Now, I’ll be the first to admit that Congress can make some dubious decisions. But talk about biting the hand that feeds you! According to a Brookings Institution analysis, lawmakers allocated $416 billion in federal grants, direct payments and loans based on data derived directly or indirectly from the ACS. Call me obtuse, but how would Congress distribute that money if the data suddenly disappeared? Throw darts at a map of states and counties? Hold a highway-money lottery? (And don’t tell me that not allocating those funds is a golden opportunity to reduce federal spending; when was the last time a member of Congress turned down funds to pave a highway or assist firefighters in his or her district?)

Over in the “gentleman’s club” (clear throat), appropriators managed to stay calm, proposing a FY2013 funding level in line with the president’s request. The full Senate couldn’t quite muster the strength to take up the Commerce, Justice, and Science Appropriations bill (S. 2323) before lawmakers raced home for the November elections. But House and Senate negotiators are now working to set final budget numbers for the Census Bureau before a temporary FY2013 funding bill (the Continuing Resolution, which extended agency operations at FY2012 funding levels) runs out on March 25. Let’s hope House members awake from a nine-month slumber with renewed sagacity and see the error of their penny-wise, pound-foolish ways.

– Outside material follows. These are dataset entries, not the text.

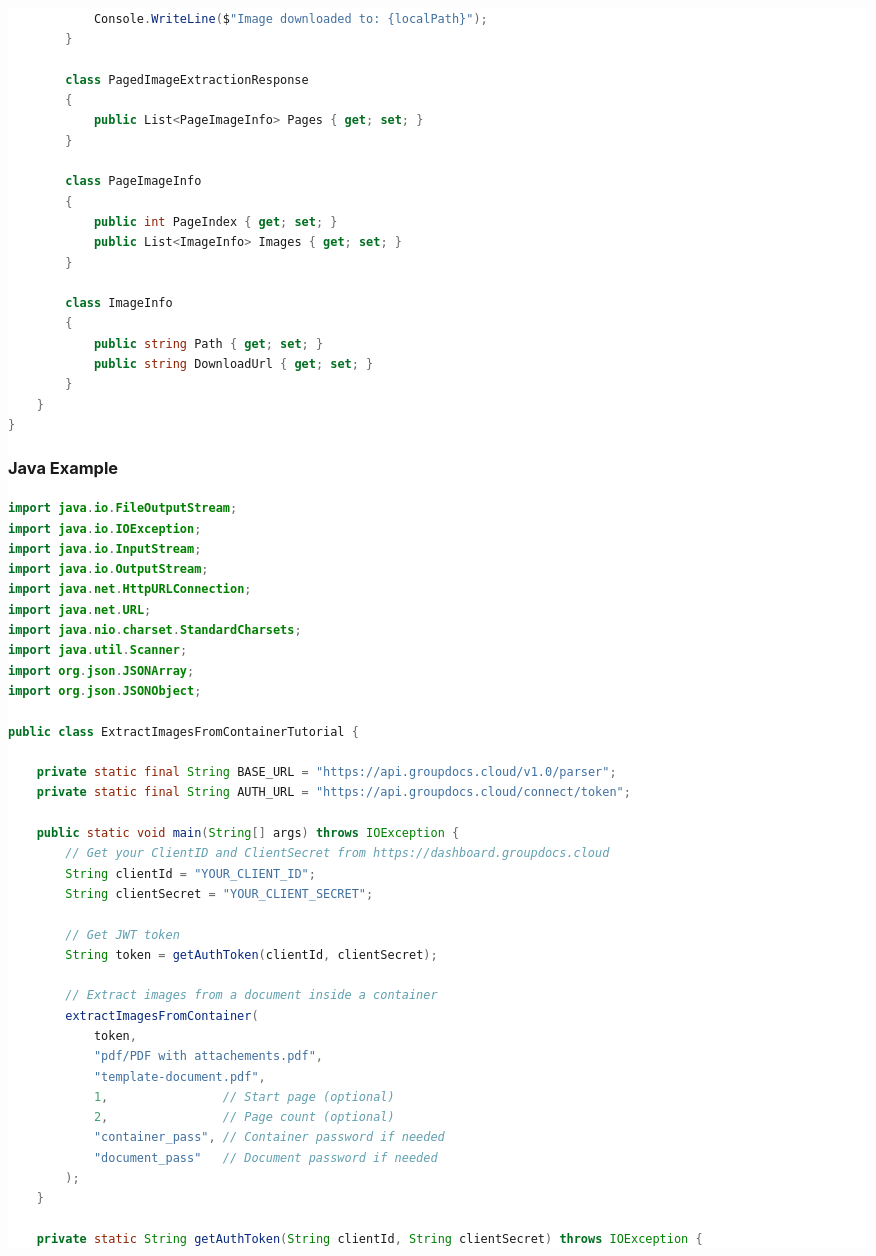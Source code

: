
 ```csharp
            Console.WriteLine($"Image downloaded to: {localPath}");
        }
        
        class PagedImageExtractionResponse
        {
            public List<PageImageInfo> Pages { get; set; }
        }
        
        class PageImageInfo
        {
            public int PageIndex { get; set; }
            public List<ImageInfo> Images { get; set; }
        }
        
        class ImageInfo
        {
            public string Path { get; set; }
            public string DownloadUrl { get; set; }
        }
    }
}
```

### Java Example

```java
import java.io.FileOutputStream;
import java.io.IOException;
import java.io.InputStream;
import java.io.OutputStream;
import java.net.HttpURLConnection;
import java.net.URL;
import java.nio.charset.StandardCharsets;
import java.util.Scanner;
import org.json.JSONArray;
import org.json.JSONObject;

public class ExtractImagesFromContainerTutorial {
    
    private static final String BASE_URL = "https://api.groupdocs.cloud/v1.0/parser";
    private static final String AUTH_URL = "https://api.groupdocs.cloud/connect/token";
    
    public static void main(String[] args) throws IOException {
        // Get your ClientID and ClientSecret from https://dashboard.groupdocs.cloud
        String clientId = "YOUR_CLIENT_ID";
        String clientSecret = "YOUR_CLIENT_SECRET";
        
        // Get JWT token
        String token = getAuthToken(clientId, clientSecret);
        
        // Extract images from a document inside a container
        extractImagesFromContainer(
            token, 
            "pdf/PDF with attachements.pdf", 
            "template-document.pdf",
            1,                // Start page (optional)
            2,                // Page count (optional)
            "container_pass", // Container password if needed
            "document_pass"   // Document password if needed
        );
    }
    
    private static String getAuthToken(String clientId, String clientSecret) throws IOException {
```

Meanwhile, the president will send his FY2014 budget blueprint to Congress no earlier than March 4, at least one month later than a toothless law requires. But not to worry, there’s lots of intervening excitement brewing. The so-called “sequester” of the FY2013 budget — the product of legislators’ failure to actually agree on budget numbers for the fiscal year that started many moons ago — will take effect on March 1 unless Congress… well, agrees on something. If it doesn’t, federal agencies will have to cough up $85 billion, amounting roughly to a 5 percent across-the-board cut for non-defense domestic discretionary programs.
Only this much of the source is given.